(Document images with source code)
=== Begin Enclosure ===
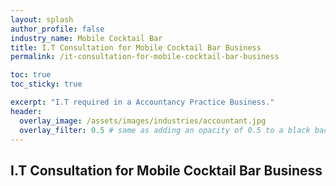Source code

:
 ```yaml
---
layout: splash 
author_profile: false 
industry_name: Mobile Cocktail Bar
title: I.T Consultation for Mobile Cocktail Bar Business
permalink: /it-consultation-for-mobile-cocktail-bar-business

toc: true
toc_sticky: true

excerpt: "I.T required in a Accountancy Practice Business."
header:
  overlay_image: /assets/images/industries/accountant.jpg
  overlay_filter: 0.5 # same as adding an opacity of 0.5 to a black background
---
```


## I.T Consultation for Mobile Cocktail Bar Business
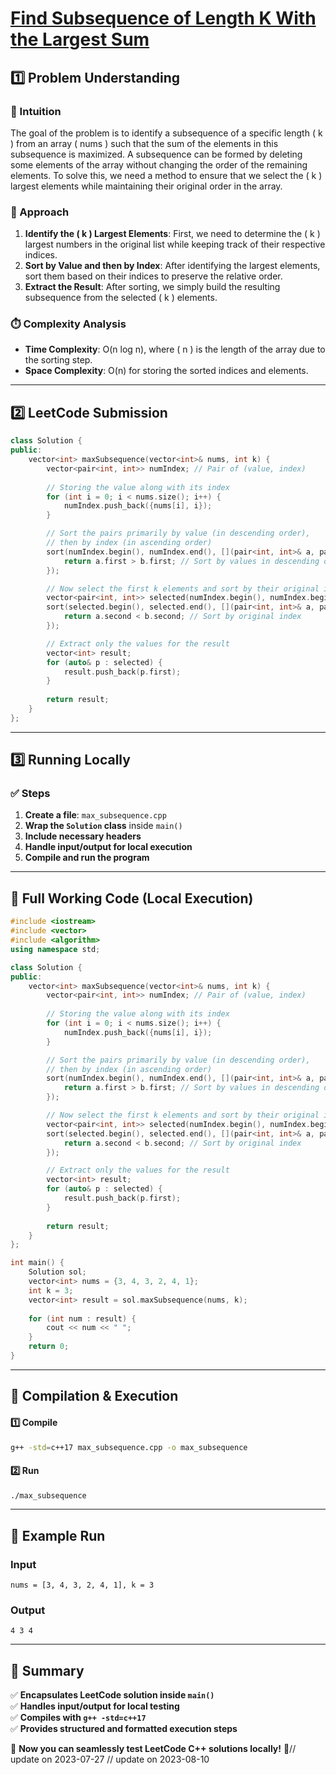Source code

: # **[Find Subsequence of Length K With the Largest Sum](https://leetcode.com/problems/find-subsequence-of-length-k-with-the-largest-sum/description/)**  

## **1️⃣ Problem Understanding**  
### **📌 Intuition**  
The goal of the problem is to identify a subsequence of a specific length \( k \) from an array \( nums \) such that the sum of the elements in this subsequence is maximized. A subsequence can be formed by deleting some elements of the array without changing the order of the remaining elements. To solve this, we need a method to ensure that we select the \( k \) largest elements while maintaining their original order in the array.

### **🚀 Approach**  
1. **Identify the \( k \) Largest Elements**: First, we need to determine the \( k \) largest numbers in the original list while keeping track of their respective indices.
2. **Sort by Value and then by Index**: After identifying the largest elements, sort them based on their indices to preserve the relative order.
3. **Extract the Result**: After sorting, we simply build the resulting subsequence from the selected \( k \) elements.

### **⏱️ Complexity Analysis**  
- **Time Complexity**: O(n log n), where \( n \) is the length of the array due to the sorting step.
- **Space Complexity**: O(n) for storing the sorted indices and elements.

---  

## **2️⃣ LeetCode Submission**  
```cpp
class Solution {
public:
    vector<int> maxSubsequence(vector<int>& nums, int k) {
        vector<pair<int, int>> numIndex; // Pair of (value, index)
        
        // Storing the value along with its index
        for (int i = 0; i < nums.size(); i++) {
            numIndex.push_back({nums[i], i});
        }

        // Sort the pairs primarily by value (in descending order), 
        // then by index (in ascending order)
        sort(numIndex.begin(), numIndex.end(), [](pair<int, int>& a, pair<int, int>& b) {
            return a.first > b.first; // Sort by values in descending order
        });

        // Now select the first k elements and sort by their original index
        vector<pair<int, int>> selected(numIndex.begin(), numIndex.begin() + k);
        sort(selected.begin(), selected.end(), [](pair<int, int>& a, pair<int, int>& b) {
            return a.second < b.second; // Sort by original index
        });

        // Extract only the values for the result
        vector<int> result;
        for (auto& p : selected) {
            result.push_back(p.first);
        }
        
        return result;
    }
};  
```  

---  

## **3️⃣ Running Locally**  
### **✅ Steps**  
1. **Create a file**: `max_subsequence.cpp`  
2. **Wrap the `Solution` class** inside `main()`  
3. **Include necessary headers**  
4. **Handle input/output for local execution**  
5. **Compile and run the program**  

---  

## **📝 Full Working Code (Local Execution)**  
```cpp
#include <iostream>
#include <vector>
#include <algorithm>
using namespace std;

class Solution {
public:
    vector<int> maxSubsequence(vector<int>& nums, int k) {
        vector<pair<int, int>> numIndex; // Pair of (value, index)
        
        // Storing the value along with its index
        for (int i = 0; i < nums.size(); i++) {
            numIndex.push_back({nums[i], i});
        }

        // Sort the pairs primarily by value (in descending order), 
        // then by index (in ascending order)
        sort(numIndex.begin(), numIndex.end(), [](pair<int, int>& a, pair<int, int>& b) {
            return a.first > b.first; // Sort by values in descending order
        });

        // Now select the first k elements and sort by their original index
        vector<pair<int, int>> selected(numIndex.begin(), numIndex.begin() + k);
        sort(selected.begin(), selected.end(), [](pair<int, int>& a, pair<int, int>& b) {
            return a.second < b.second; // Sort by original index
        });

        // Extract only the values for the result
        vector<int> result;
        for (auto& p : selected) {
            result.push_back(p.first);
        }
        
        return result;
    }
};

int main() {
    Solution sol;
    vector<int> nums = {3, 4, 3, 2, 4, 1};
    int k = 3;
    vector<int> result = sol.maxSubsequence(nums, k);
    
    for (int num : result) {
        cout << num << " ";
    }
    return 0;
}
```  

---  

## **🔧 Compilation & Execution**  
#### **1️⃣ Compile**  
```bash
g++ -std=c++17 max_subsequence.cpp -o max_subsequence
```  

#### **2️⃣ Run**  
```bash
./max_subsequence
```  

---  

## **🎯 Example Run**  
### **Input**  
```
nums = [3, 4, 3, 2, 4, 1], k = 3
```  
### **Output**  
```
4 3 4 
```  

---  

## **📌 Summary**  
✅ **Encapsulates LeetCode solution inside `main()`**  
✅ **Handles input/output for local testing**  
✅ **Compiles with `g++ -std=c++17`**  
✅ **Provides structured and formatted execution steps**  

🚀 **Now you can seamlessly test LeetCode C++ solutions locally!** 🚀// update on 2023-07-27
// update on 2023-08-10
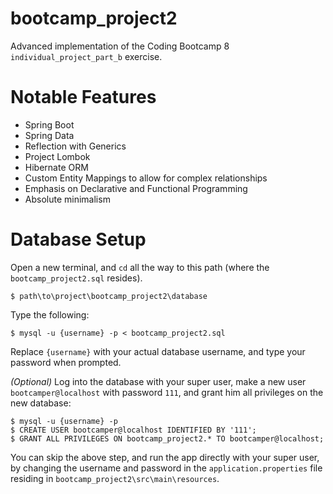 # bootcamp_project2
Advanced implementation of the Coding Bootcamp 8 `individual_project_part_b` exercise.

# Notable Features
* Spring Boot
* Spring Data
* Reflection with Generics
* Project Lombok
* Hibernate ORM
* Custom Entity Mappings to allow for complex relationships
* Emphasis on Declarative and Functional Programming
* Absolute minimalism

# Database Setup

Open a new terminal, and `cd` all the way to this path (where the `bootcamp_project2.sql` resides).

```
$ path\to\project\bootcamp_project2\database
```

Type the following:
```
$ mysql -u {username} -p < bootcamp_project2.sql
```
Replace `{username}` with your actual database username, and type your password when prompted.

*(Optional)* Log into the database with your super user, make a new user `bootcamper@localhost` with password `111`, and grant him all privileges on the new database:
```
$ mysql -u {username} -p
$ CREATE USER bootcamper@localhost IDENTIFIED BY '111';
$ GRANT ALL PRIVILEGES ON bootcamp_project2.* TO bootcamper@localhost;
```

You can skip the above step, and run the app directly with your super user, by changing the username and password in the `application.properties` file residing in `bootcamp_project2\src\main\resources`.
=== End Enclosure ===
Problem to work on: Reproduce the data above line for line, excluding every picture.

Exercise response:
Source code

:
 ```yaml
---
layout: splash 
author_profile: false 
industry_name: Mobile Cocktail Bar
title: I.T Consultation for Mobile Cocktail Bar Business
permalink: /it-consultation-for-mobile-cocktail-bar-business

toc: true
toc_sticky: true

excerpt: "I.T required in a Accountancy Practice Business."
header:
  overlay_image: /assets/images/industries/accountant.jpg
  overlay_filter: 0.5 # same as adding an opacity of 0.5 to a black background
---
```


## I.T Consultation for Mobile Cocktail Bar Business
Source code

: # **[Find Subsequence of Length K With the Largest Sum](https://leetcode.com/problems/find-subsequence-of-length-k-with-the-largest-sum/description/)**  

## **1️⃣ Problem Understanding**  
### **📌 Intuition**  
The goal of the problem is to identify a subsequence of a specific length \( k \) from an array \( nums \) such that the sum of the elements in this subsequence is maximized. A subsequence can be formed by deleting some elements of the array without changing the order of the remaining elements. To solve this, we need a method to ensure that we select the \( k \) largest elements while maintaining their original order in the array.

### **🚀 Approach**  
1. **Identify the \( k \) Largest Elements**: First, we need to determine the \( k \) largest numbers in the original list while keeping track of their respective indices.
2. **Sort by Value and then by Index**: After identifying the largest elements, sort them based on their indices to preserve the relative order.
3. **Extract the Result**: After sorting, we simply build the resulting subsequence from the selected \( k \) elements.

### **⏱️ Complexity Analysis**  
- **Time Complexity**: O(n log n), where \( n \) is the length of the array due to the sorting step.
- **Space Complexity**: O(n) for storing the sorted indices and elements.

---  

## **2️⃣ LeetCode Submission**  
```cpp
class Solution {
public:
    vector<int> maxSubsequence(vector<int>& nums, int k) {
        vector<pair<int, int>> numIndex; // Pair of (value, index)
        
        // Storing the value along with its index
        for (int i = 0; i < nums.size(); i++) {
            numIndex.push_back({nums[i], i});
        }

        // Sort the pairs primarily by value (in descending order), 
        // then by index (in ascending order)
        sort(numIndex.begin(), numIndex.end(), [](pair<int, int>& a, pair<int, int>& b) {
            return a.first > b.first; // Sort by values in descending order
        });

        // Now select the first k elements and sort by their original index
        vector<pair<int, int>> selected(numIndex.begin(), numIndex.begin() + k);
        sort(selected.begin(), selected.end(), [](pair<int, int>& a, pair<int, int>& b) {
            return a.second < b.second; // Sort by original index
        });

        // Extract only the values for the result
        vector<int> result;
        for (auto& p : selected) {
            result.push_back(p.first);
        }
        
        return result;
    }
};  
```  

---  

## **3️⃣ Running Locally**  
### **✅ Steps**  
1. **Create a file**: `max_subsequence.cpp`  
2. **Wrap the `Solution` class** inside `main()`  
3. **Include necessary headers**  
4. **Handle input/output for local execution**  
5. **Compile and run the program**  

---  

## **📝 Full Working Code (Local Execution)**  
```cpp
#include <iostream>
#include <vector>
#include <algorithm>
using namespace std;

class Solution {
public:
    vector<int> maxSubsequence(vector<int>& nums, int k) {
        vector<pair<int, int>> numIndex; // Pair of (value, index)
        
        // Storing the value along with its index
        for (int i = 0; i < nums.size(); i++) {
            numIndex.push_back({nums[i], i});
        }

        // Sort the pairs primarily by value (in descending order), 
        // then by index (in ascending order)
        sort(numIndex.begin(), numIndex.end(), [](pair<int, int>& a, pair<int, int>& b) {
            return a.first > b.first; // Sort by values in descending order
        });

        // Now select the first k elements and sort by their original index
        vector<pair<int, int>> selected(numIndex.begin(), numIndex.begin() + k);
        sort(selected.begin(), selected.end(), [](pair<int, int>& a, pair<int, int>& b) {
            return a.second < b.second; // Sort by original index
        });

        // Extract only the values for the result
        vector<int> result;
        for (auto& p : selected) {
            result.push_back(p.first);
        }
        
        return result;
    }
};

int main() {
    Solution sol;
    vector<int> nums = {3, 4, 3, 2, 4, 1};
    int k = 3;
    vector<int> result = sol.maxSubsequence(nums, k);
    
    for (int num : result) {
        cout << num << " ";
    }
    return 0;
}
```  

---  

## **🔧 Compilation & Execution**  
#### **1️⃣ Compile**  
```bash
g++ -std=c++17 max_subsequence.cpp -o max_subsequence
```  

#### **2️⃣ Run**  
```bash
./max_subsequence
```  

---  

## **🎯 Example Run**  
### **Input**  
```
nums = [3, 4, 3, 2, 4, 1], k = 3
```  
### **Output**  
```
4 3 4 
```  

---  

## **📌 Summary**  
✅ **Encapsulates LeetCode solution inside `main()`**  
✅ **Handles input/output for local testing**  
✅ **Compiles with `g++ -std=c++17`**  
✅ **Provides structured and formatted execution steps**  

🚀 **Now you can seamlessly test LeetCode C++ solutions locally!** 🚀// update on 2023-07-27
// update on 2023-08-10
 # bootcamp_project2
Advanced implementation of the Coding Bootcamp 8 `individual_project_part_b` exercise.

# Notable Features
* Spring Boot
* Spring Data
* Reflection with Generics
* Project Lombok
* Hibernate ORM
* Custom Entity Mappings to allow for complex relationships
* Emphasis on Declarative and Functional Programming
* Absolute minimalism

# Database Setup

Open a new terminal, and `cd` all the way to this path (where the `bootcamp_project2.sql` resides).

```
$ path\to\project\bootcamp_project2\database
```

Type the following:
```
$ mysql -u {username} -p < bootcamp_project2.sql
```
Replace `{username}` with your actual database username, and type your password when prompted.

*(Optional)* Log into the database with your super user, make a new user `bootcamper@localhost` with password `111`, and grant him all privileges on the new database:
```
$ mysql -u {username} -p
$ CREATE USER bootcamper@localhost IDENTIFIED BY '111';
$ GRANT ALL PRIVILEGES ON bootcamp_project2.* TO bootcamper@localhost;
```

You can skip the above step, and run the app directly with your super user, by changing the username and password in the `application.properties` file residing in `bootcamp_project2\src\main\resources`.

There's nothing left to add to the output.